### Work task
From the data below, please reproduce exactly everything from the line that contains "Extension of Integral" down to the line that contains "In this section", with both ends included.

### The records
↓↓↓
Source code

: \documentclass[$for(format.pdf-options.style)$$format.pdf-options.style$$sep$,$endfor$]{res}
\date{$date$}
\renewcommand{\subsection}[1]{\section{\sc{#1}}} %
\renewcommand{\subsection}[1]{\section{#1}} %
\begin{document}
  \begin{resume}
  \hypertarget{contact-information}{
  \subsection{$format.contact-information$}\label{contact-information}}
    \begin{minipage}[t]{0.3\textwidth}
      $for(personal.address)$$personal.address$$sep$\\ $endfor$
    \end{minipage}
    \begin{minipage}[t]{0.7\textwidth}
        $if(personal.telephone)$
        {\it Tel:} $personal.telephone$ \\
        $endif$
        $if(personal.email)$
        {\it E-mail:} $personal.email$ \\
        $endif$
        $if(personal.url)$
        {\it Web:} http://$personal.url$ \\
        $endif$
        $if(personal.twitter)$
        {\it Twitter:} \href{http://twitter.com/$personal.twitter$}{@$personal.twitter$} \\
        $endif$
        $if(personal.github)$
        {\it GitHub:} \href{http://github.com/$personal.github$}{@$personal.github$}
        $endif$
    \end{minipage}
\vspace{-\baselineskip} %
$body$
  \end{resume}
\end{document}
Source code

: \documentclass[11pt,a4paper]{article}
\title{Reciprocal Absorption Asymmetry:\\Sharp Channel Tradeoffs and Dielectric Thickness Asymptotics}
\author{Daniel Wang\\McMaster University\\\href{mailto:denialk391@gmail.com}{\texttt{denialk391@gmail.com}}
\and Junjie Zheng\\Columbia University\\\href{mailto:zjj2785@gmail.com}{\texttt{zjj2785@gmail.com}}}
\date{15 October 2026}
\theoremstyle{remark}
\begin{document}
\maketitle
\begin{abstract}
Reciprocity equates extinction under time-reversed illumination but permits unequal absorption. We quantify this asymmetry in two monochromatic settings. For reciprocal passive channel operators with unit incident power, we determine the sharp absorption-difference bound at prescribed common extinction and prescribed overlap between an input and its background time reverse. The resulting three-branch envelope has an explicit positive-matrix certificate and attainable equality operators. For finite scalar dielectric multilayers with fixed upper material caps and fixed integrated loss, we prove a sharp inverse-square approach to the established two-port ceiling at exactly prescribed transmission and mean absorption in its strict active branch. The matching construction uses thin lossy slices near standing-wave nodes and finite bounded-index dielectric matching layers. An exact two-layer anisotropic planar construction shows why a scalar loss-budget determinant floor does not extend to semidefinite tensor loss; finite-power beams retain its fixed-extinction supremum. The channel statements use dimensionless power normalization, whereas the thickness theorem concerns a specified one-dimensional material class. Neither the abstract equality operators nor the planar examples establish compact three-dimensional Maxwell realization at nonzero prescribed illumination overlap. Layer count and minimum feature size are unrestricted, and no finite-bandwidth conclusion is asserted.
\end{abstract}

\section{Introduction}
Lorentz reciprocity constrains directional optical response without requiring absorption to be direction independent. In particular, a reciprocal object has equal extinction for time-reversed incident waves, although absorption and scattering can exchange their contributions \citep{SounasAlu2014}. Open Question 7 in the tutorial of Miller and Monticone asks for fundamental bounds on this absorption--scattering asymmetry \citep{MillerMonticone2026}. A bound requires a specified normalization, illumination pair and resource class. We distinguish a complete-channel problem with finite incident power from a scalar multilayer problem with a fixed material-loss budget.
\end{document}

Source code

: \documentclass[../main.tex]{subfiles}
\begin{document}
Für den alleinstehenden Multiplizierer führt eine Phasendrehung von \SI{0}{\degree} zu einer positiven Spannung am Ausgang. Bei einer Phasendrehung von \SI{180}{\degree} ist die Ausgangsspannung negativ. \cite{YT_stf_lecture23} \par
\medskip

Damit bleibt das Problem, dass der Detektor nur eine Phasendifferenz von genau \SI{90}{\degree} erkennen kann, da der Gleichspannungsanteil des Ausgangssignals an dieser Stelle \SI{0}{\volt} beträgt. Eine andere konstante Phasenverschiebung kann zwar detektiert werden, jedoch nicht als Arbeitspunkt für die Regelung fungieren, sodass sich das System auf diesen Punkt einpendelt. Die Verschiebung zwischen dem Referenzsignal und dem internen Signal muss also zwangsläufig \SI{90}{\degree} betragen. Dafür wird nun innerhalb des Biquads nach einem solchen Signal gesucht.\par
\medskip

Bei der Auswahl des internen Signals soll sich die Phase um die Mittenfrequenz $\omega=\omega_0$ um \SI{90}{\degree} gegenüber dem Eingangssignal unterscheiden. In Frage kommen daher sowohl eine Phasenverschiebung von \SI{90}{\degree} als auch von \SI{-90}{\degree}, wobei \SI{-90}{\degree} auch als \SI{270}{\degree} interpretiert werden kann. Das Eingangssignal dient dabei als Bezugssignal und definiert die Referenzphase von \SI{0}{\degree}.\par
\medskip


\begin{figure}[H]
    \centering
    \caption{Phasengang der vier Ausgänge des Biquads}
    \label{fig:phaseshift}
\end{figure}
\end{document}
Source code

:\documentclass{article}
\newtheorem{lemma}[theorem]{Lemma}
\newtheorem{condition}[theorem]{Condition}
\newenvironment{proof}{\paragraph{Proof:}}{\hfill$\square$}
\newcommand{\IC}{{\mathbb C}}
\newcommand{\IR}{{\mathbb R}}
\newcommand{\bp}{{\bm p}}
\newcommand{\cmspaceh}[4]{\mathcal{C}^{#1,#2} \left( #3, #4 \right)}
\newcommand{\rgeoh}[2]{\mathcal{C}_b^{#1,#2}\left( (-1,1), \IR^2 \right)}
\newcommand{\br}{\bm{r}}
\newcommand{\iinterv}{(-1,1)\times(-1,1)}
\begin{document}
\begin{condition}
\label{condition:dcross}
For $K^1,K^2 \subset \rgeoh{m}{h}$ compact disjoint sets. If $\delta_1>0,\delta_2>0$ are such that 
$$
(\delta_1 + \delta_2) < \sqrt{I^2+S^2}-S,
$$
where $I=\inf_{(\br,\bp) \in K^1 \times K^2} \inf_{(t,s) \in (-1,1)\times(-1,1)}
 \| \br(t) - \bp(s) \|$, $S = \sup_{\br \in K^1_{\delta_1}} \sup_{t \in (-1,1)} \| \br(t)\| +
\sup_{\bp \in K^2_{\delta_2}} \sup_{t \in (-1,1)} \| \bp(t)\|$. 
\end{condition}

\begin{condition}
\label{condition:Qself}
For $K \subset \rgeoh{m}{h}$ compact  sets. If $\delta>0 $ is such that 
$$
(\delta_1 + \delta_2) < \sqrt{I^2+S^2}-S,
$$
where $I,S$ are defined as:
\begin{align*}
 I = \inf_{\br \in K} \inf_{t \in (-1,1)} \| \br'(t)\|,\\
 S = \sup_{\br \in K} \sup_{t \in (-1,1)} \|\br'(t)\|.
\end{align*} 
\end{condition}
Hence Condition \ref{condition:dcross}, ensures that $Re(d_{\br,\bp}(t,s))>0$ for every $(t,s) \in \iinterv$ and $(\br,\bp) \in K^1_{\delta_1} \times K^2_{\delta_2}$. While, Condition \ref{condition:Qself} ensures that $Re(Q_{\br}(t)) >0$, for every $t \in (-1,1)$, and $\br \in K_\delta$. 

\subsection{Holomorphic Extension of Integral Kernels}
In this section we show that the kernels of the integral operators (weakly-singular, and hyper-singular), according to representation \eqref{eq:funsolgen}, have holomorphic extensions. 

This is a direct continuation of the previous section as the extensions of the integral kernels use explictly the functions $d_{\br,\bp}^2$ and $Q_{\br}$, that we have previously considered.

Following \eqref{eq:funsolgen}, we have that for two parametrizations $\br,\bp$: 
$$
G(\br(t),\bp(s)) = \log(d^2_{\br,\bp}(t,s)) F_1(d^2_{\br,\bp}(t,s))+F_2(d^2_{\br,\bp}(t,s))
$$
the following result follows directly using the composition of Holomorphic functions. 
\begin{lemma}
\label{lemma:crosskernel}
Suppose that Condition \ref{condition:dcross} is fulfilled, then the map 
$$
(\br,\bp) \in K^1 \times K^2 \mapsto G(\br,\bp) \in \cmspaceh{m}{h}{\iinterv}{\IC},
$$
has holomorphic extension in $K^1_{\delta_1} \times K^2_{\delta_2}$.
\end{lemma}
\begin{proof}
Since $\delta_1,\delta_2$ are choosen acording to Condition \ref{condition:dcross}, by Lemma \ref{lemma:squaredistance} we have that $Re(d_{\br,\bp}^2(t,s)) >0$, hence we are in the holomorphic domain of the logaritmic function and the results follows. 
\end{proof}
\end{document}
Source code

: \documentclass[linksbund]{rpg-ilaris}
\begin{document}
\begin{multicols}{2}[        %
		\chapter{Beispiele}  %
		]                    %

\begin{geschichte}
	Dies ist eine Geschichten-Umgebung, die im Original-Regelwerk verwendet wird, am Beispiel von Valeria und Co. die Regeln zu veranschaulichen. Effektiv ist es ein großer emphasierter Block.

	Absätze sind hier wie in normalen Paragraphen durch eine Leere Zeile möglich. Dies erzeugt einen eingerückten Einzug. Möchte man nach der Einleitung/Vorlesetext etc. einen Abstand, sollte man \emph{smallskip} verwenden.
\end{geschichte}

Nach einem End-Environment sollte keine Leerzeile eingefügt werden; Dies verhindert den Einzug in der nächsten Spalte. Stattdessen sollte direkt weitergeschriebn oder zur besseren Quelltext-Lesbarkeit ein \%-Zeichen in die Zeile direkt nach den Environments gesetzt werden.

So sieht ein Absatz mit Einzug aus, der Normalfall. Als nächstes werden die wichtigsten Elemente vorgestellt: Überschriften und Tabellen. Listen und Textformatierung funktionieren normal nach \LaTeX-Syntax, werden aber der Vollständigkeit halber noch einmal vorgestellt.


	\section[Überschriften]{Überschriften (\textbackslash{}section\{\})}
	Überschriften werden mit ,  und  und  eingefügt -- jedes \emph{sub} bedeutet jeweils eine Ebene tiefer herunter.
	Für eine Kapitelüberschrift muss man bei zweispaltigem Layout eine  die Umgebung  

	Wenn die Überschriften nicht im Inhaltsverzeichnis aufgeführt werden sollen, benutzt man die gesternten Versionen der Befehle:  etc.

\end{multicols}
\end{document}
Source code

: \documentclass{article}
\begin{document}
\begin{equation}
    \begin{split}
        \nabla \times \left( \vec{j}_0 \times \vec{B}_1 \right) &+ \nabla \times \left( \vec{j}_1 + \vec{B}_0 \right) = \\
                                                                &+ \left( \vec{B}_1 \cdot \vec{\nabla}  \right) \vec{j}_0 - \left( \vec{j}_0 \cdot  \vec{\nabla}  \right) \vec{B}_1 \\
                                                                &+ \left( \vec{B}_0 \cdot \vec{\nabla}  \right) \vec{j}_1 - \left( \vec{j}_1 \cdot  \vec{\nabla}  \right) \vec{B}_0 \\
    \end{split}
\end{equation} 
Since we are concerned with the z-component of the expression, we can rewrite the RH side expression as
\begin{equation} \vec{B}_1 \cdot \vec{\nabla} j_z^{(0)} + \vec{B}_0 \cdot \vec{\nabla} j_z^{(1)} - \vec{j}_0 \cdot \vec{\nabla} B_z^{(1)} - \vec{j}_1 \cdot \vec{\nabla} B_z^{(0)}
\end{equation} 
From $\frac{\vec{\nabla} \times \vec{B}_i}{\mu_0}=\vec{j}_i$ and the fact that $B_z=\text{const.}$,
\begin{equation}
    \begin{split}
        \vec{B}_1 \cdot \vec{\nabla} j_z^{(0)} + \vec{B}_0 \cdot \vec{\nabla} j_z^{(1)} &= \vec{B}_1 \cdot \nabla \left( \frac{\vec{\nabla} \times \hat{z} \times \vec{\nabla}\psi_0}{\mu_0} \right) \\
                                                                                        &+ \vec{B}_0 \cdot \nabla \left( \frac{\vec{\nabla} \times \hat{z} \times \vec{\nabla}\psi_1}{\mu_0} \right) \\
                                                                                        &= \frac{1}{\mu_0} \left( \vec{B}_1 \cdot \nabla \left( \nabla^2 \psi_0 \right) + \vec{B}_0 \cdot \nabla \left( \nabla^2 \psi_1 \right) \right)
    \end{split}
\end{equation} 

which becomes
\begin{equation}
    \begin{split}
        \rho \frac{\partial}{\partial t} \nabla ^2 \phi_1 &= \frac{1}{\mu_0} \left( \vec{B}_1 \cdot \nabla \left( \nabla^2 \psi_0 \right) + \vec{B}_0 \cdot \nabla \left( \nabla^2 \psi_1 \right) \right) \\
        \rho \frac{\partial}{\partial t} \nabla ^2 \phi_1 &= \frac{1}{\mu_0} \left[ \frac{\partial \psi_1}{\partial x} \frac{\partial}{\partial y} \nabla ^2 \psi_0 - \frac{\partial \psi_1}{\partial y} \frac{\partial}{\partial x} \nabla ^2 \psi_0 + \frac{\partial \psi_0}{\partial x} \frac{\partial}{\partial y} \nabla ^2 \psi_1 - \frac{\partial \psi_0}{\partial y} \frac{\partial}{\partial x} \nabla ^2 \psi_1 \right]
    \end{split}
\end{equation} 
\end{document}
↑↑↑
### Task result
\subsection{Holomorphic Extension of Integral Kernels}
In this section we show that the kernels of the integral operators (weakly-singular, and hyper-singular), according to representation \eqref{eq:funsolgen}, have holomorphic extensions. 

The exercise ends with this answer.